_Work instruction:_ If a line in the data below includes the string "を公開しました", please return a copy of it.

(Stored data)

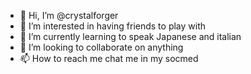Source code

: - 👋 Hi, I’m @crystalforger
- 👀 I’m interested in having friends to play with
- 🌱 I’m currently learning to speak Japanese and italian
- 💞️ I’m looking to collaborate on anything
- 📫 How to reach me chat me in my socmed
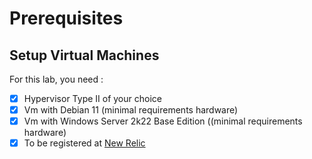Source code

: # Prerequisites

## Setup Virtual Machines

For this lab, you need :

* [X] Hypervisor Type II of your choice
* [X] Vm with Debian 11 (minimal requirements hardware)
* [X] Vm with Windows Server 2k22 Base Edition ((minimal requirements hardware)
* [X] To be registered at [New Relic](https://newrelic.com/fr/signup)

<figure><img src="../../.gitbook/assets/image (13).png" alt=""><figcaption></figcaption></figure>


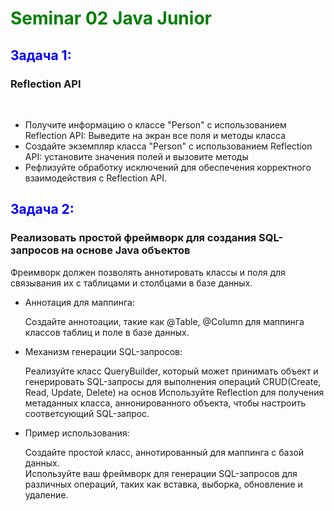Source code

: <h1 style="color:green">Seminar 02 Java Junior</h1>

<h2 style="color:blue">Задача 1:</h2> 
<h3> Reflection API </h2>
<br>

<ul>
<li>
Получите информацию о классе "Person" с использованием Reflection API: Выведите на экран все поля и методы класса</li>
<li>
Создайте экземпляр класса "Person" с использованием Reflection API:
установите значения полей и вызовите методы</li>
<li>
Рефлизуйте обработку исключений для обеспечения корректного взаимодействия с Reflection API.</li>
</ul>


<h2 style="color:blue">Задача 2:</h2>
<h3> Реализовать простой фреймворк для создания SQL-запросов на основе Java объектов</h2>
<p>
Фреимворк должен позволять аннотировать классы и поля для связывания их с таблицами и столбцами в базе данных.</p>
<ul>
<li> <p>Аннотация для маппинга:</p> Создайте аннотоации, такие как @Table, @Column для маппинга классов таблиц и поле в базе данных.
</li>
<li> <p>Механизм генерации SQL-запросов:</p>
Реализуйте класс QueryBuilder, который может принимать объект и генерировать SQL-запросы для выполнения операций CRUD(Create, Read, Update, Delete) на основ
Используйте Reflection для получения метаданных класса, аннонированного объекта, чтобы настроить соответсующий SQL-запрос.
</li>
<li><p>Пример использования:</p>
Создайте простой класс, аннотированный для маппинга с базой данных.<br>
Используйте ваш фреймворк для генерации SQL-запросов для различных операций, таких как вставка, выборка, обновление и удаление.
</li>
</ul>
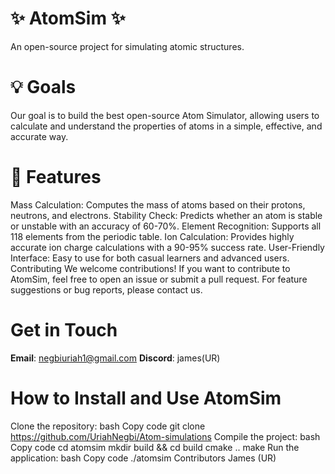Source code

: ﻿# ✨ **AtomSim** ✨  
An open-source project for simulating atomic structures.

# 💡 **Goals**  
Our goal is to build the best open-source Atom Simulator, allowing users to calculate and understand the properties of atoms in a simple, effective, and accurate way.

# 🌟 **Features**  
Mass Calculation: Computes the mass of atoms based on their protons, neutrons, and electrons.
Stability Check: Predicts whether an atom is stable or unstable with an accuracy of 60-70%.
Element Recognition: Supports all 118 elements from the periodic table.
Ion Calculation: Provides highly accurate ion charge calculations with a 90-95% success rate.
User-Friendly Interface: Easy to use for both casual learners and advanced users.
Contributing
We welcome contributions! If you want to contribute to AtomSim, feel free to open an issue or submit a pull request.
For feature suggestions or bug reports, please contact us.

# **Get in Touch**
**Email**: negbiuriah1@gmail.com
**Discord**: james(UR)

# **How to Install and Use AtomSim**
Clone the repository:
bash
Copy code
git clone https://github.com/UriahNegbi/Atom-simulations
Compile the project:
bash
Copy code
cd atomsim
mkdir build && cd build
cmake ..
make
Run the application:
bash
Copy code
./atomsim
Contributors
James (UR)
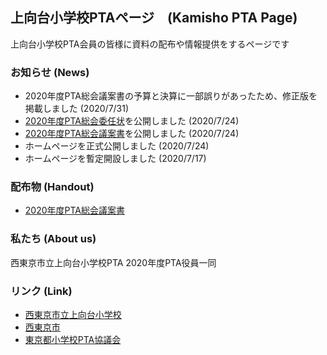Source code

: ## 上向台小学校PTAページ　(Kamisho PTA Page)

上向台小学校PTA会員の皆様に資料の配布や情報提供をするページです

### お知らせ (News)

- 2020年度PTA総会議案書の予算と決算に一部誤りがあったため、修正版を掲載しました (2020/7/31)
- [2020年度PTA総会委任状](https://forms.gle/v2kmwmMhLD3cBq5X7 "2020delegation")を公開しました (2020/7/24)
- [2020年度PTA総会議案書](https://github.com/kamishopta/kamishopta.github.io/raw/master/handout/2020%E5%B9%B4%E5%BA%A6PTA%E7%B7%8F%E4%BC%9A%E8%AD%B0%E6%A1%88%E6%9B%B8.pdf)を公開しました (2020/7/24)
- ホームページを正式公開しました (2020/7/24)
- ホームページを暫定開設しました (2020/7/17)
<!---
[お知らせ一覧 (list)](https://xxx.example.com/)
-->

### 配布物 (Handout)

- [2020年度PTA総会議案書](https://github.com/kamishopta/kamishopta.github.io/raw/master/handout/2020%E5%B9%B4%E5%BA%A6PTA%E7%B7%8F%E4%BC%9A%E8%AD%B0%E6%A1%88%E6%9B%B8.pdf)
<!---
[配布物一覧 (list)](https://xxx.example.com/)
-->

### 私たち (About us)

西東京市立上向台小学校PTA 2020年度PTA役員一同

### リンク (Link)

- [西東京市立上向台小学校](http://www.nishitokyo.ed.jp/e-kamimukoudai/ "kamisho")
- [西東京市](https://www.city.nishitokyo.lg.jp/ "Nishitokyo City Official Website")
- [東京都小学校PTA協議会](https://www.ptatokyo.com/ "Tokyo PTA")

_Solution to this task:_
- [2020年度PTA総会委任状](https://forms.gle/v2kmwmMhLD3cBq5X7 "2020delegation")を公開しました (2020/7/24)
- [2020年度PTA総会議案書](https://github.com/kamishopta/kamishopta.github.io/raw/master/handout/2020%E5%B9%B4%E5%BA%A6PTA%E7%B7%8F%E4%BC%9A%E8%AD%B0%E6%A1%88%E6%9B%B8.pdf)を公開しました (2020/7/24)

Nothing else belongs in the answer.